Chapter 3 of 11
Chapter 1 - Python & Data: The Unsexy Foundation
The Crux
You want to learn AI, so you're probably eager to jump into neural networks and transformers. Stop. The real bottleneck isn't fancy algorithms-it's data quality and infrastructure. This chapter is about the unglamorous reality: 90% of AI work is data plumbing.
Why Python Won (And Why It's Imperfect)
Python is the lingua franca of AI. But why? It's not the fastest language. Its type system is weak. Its parallelism story is messy (GIL, anyone?). So why Python?
The Real Reasons
1. NumPy and the Scientific Computing Stack In the late 1990s, numeric Python (NumPy) provided array operations that were fast enough (C under the hood) and ergonomic enough (Python on top). This created a beachhead.
2. Ecosystem Network Effects Once researchers built scikit-learn, pandas, matplotlib on NumPy, switching costs became prohibitive. The ecosystem is now massive.
3. Readability for Non-Programmers Many AI researchers aren't software engineers-they're statisticians, physicists, domain experts. Python's readability lowered the barrier.
4. Interactive Development Jupyter notebooks let you experiment cell-by-cell. This matches the exploratory nature of data work.
The Downsides Nobody Talks About
Type Safety: Python's dynamic typing means data bugs hide until runtime. You'll pass a list where a numpy array was expected, and everything crashes 3 hours into training.

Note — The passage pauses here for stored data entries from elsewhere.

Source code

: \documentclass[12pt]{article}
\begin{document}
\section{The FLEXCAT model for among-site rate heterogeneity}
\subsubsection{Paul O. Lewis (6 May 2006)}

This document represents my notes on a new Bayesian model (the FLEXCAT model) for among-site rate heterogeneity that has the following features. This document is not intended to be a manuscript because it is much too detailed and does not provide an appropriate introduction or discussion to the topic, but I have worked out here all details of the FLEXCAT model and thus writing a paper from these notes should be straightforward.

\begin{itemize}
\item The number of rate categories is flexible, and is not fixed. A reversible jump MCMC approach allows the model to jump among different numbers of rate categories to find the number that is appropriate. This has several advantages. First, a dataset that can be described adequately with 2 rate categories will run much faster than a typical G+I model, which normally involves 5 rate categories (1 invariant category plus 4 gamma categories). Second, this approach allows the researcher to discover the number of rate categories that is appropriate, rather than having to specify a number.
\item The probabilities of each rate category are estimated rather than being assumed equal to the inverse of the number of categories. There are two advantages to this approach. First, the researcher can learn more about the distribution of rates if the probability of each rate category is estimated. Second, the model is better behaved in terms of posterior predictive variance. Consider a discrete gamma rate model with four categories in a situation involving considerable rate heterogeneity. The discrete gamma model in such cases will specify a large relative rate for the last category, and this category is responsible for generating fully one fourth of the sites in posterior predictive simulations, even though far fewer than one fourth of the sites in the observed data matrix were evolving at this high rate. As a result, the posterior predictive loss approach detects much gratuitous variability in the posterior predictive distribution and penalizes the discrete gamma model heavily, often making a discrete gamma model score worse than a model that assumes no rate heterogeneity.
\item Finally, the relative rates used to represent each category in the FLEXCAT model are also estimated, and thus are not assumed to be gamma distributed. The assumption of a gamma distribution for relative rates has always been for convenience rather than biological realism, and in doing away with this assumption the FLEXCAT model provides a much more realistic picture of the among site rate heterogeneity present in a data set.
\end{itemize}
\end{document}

Performance: Python is slow. Everything fast is actually C/C++/CUDA underneath. You're writing Python glue code over compiled libraries.
Packaging Hell: Dependency management is a mess. pip, conda, poetry, virtual environments-it's a fractal of complexity.
The GIL: Python's Global Interpreter Lock means true parallelism is painful. You'll learn to live with it.
Why We're Stuck: The ecosystem is too valuable to abandon. The industry settled on "Python for glue code, compiled languages for heavy lifting."